05/09/2016 12:56 - - (PR Distribution™)

Portfolio Diversification: What You Need to Consider

Portfolio diversification is an important investment strategy that reduces risk and positions you to achieve your investment goals. This is not something most people can do for themselves. Creating a diversified portfolio requires the expertise of a financial advisor. It is a complex process that takes a number of factors into consideration.  Tompkins Financial Advisors works with clients to align their financial goals with sound investment strategies.

What factors need to be considered for diversification?

A sound investment strategy is based on a number of personal factors. These include: your goals; your investment horizon, or the period of time you will have for active investment, and when you want to achieve particular goals; your risk tolerance; how much liquidity you need, meaning how quickly an investment can be turned back into cash; how much you have to invest and whether it will be incremental and over time or a large lump – sum investment.

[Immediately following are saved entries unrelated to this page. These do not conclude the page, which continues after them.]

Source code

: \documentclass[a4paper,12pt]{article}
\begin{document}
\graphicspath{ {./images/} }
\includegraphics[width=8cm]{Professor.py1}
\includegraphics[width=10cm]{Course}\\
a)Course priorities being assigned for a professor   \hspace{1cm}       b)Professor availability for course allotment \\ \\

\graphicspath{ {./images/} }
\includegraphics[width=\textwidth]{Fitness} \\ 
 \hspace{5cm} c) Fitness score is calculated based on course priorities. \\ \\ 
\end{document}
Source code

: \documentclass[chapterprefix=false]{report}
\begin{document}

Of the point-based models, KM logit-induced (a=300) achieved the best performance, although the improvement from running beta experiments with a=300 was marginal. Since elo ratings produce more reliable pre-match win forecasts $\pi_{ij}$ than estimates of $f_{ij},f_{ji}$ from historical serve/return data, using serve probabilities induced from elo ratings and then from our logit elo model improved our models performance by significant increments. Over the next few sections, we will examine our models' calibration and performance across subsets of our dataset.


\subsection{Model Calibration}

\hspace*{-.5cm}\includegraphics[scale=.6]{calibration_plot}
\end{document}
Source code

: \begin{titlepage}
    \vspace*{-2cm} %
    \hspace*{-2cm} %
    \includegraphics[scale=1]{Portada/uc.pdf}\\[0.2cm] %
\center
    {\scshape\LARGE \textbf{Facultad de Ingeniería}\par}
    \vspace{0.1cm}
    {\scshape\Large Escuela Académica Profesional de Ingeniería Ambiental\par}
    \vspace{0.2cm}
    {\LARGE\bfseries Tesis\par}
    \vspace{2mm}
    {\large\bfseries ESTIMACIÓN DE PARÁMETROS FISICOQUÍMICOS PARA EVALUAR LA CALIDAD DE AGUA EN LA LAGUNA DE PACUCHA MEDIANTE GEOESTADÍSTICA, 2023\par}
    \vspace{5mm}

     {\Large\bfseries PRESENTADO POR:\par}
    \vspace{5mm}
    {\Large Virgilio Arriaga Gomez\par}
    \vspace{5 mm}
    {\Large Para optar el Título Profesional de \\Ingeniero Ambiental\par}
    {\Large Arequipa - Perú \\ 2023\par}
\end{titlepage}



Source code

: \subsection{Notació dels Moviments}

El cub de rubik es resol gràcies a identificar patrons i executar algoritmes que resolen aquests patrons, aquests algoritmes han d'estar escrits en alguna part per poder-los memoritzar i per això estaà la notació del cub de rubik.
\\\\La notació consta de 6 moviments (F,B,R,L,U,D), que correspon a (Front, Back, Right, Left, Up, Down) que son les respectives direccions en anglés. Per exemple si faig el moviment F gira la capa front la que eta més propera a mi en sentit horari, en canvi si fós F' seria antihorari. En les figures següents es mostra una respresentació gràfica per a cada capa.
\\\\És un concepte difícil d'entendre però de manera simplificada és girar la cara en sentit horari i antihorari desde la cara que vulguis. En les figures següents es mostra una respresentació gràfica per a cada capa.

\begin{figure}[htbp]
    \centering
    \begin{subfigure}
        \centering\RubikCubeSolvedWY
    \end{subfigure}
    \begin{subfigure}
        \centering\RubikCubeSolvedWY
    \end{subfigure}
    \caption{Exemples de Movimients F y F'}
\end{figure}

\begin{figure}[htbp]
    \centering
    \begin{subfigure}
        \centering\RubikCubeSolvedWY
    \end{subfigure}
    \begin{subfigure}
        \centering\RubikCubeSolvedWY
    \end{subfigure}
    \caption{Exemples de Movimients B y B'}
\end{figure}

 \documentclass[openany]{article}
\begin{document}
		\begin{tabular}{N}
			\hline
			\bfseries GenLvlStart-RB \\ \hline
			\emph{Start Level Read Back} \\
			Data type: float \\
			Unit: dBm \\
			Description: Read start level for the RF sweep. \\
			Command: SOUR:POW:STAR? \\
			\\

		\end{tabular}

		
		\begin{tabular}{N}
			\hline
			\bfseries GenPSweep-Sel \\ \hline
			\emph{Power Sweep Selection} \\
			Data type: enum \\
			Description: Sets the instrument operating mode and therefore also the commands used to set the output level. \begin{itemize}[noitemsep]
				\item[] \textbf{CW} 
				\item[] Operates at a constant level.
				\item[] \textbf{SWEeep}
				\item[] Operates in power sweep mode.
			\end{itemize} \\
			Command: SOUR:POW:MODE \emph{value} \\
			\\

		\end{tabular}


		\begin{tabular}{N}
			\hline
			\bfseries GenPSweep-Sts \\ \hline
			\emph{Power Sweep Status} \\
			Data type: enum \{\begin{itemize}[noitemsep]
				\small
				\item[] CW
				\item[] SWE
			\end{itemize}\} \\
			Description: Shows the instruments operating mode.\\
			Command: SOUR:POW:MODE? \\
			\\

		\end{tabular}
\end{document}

All of these are factored into an investment strategy that will allocate your assets to best meet your goals and needs. “We stress the importance of diversification, but not just for diversification’s sake,” says Chris Kim, Tompkins Financial Advisor’s Chief Investment Officer.           “We have recently seen dramatic moves in a number of markets as investors come to terms with the deteriorating growth outlook for the global economy. However, one notable aspect of the volatility we saw in January was that not all asset classes were affected equally,” he said.

“This has meant that investors that have introduced more diversification into their portfolios have been rewarded with significant outperformance, relative to those that invest predominantly in non-diversified portfolios.”

What is a diversified portfolio and why is it important?

With investment comes risk. Portfolio diversification is a way to mitigate risk. A diversified portfolio means that your money is invested across asset class and industries and likely will include stocks, bonds, real estate, cash accounts like money markets, retirement accounts and more. If you put all your investments into one stock or one industry, your risk is high. If the industry has a set back, typically the associated stocks will drop in value. If your investments are diverse, not just wide, but deep, your level of risk is minimized. While there is no guarantee against loss, a diversified portfolio spread among stocks, bonds, cash, real estate, money market funds and others types of investments is the best approach to minimizing risk and sustaining the grow of your investment over time. Your financial advisor can help you create the right mix of investments and the right mix within investments.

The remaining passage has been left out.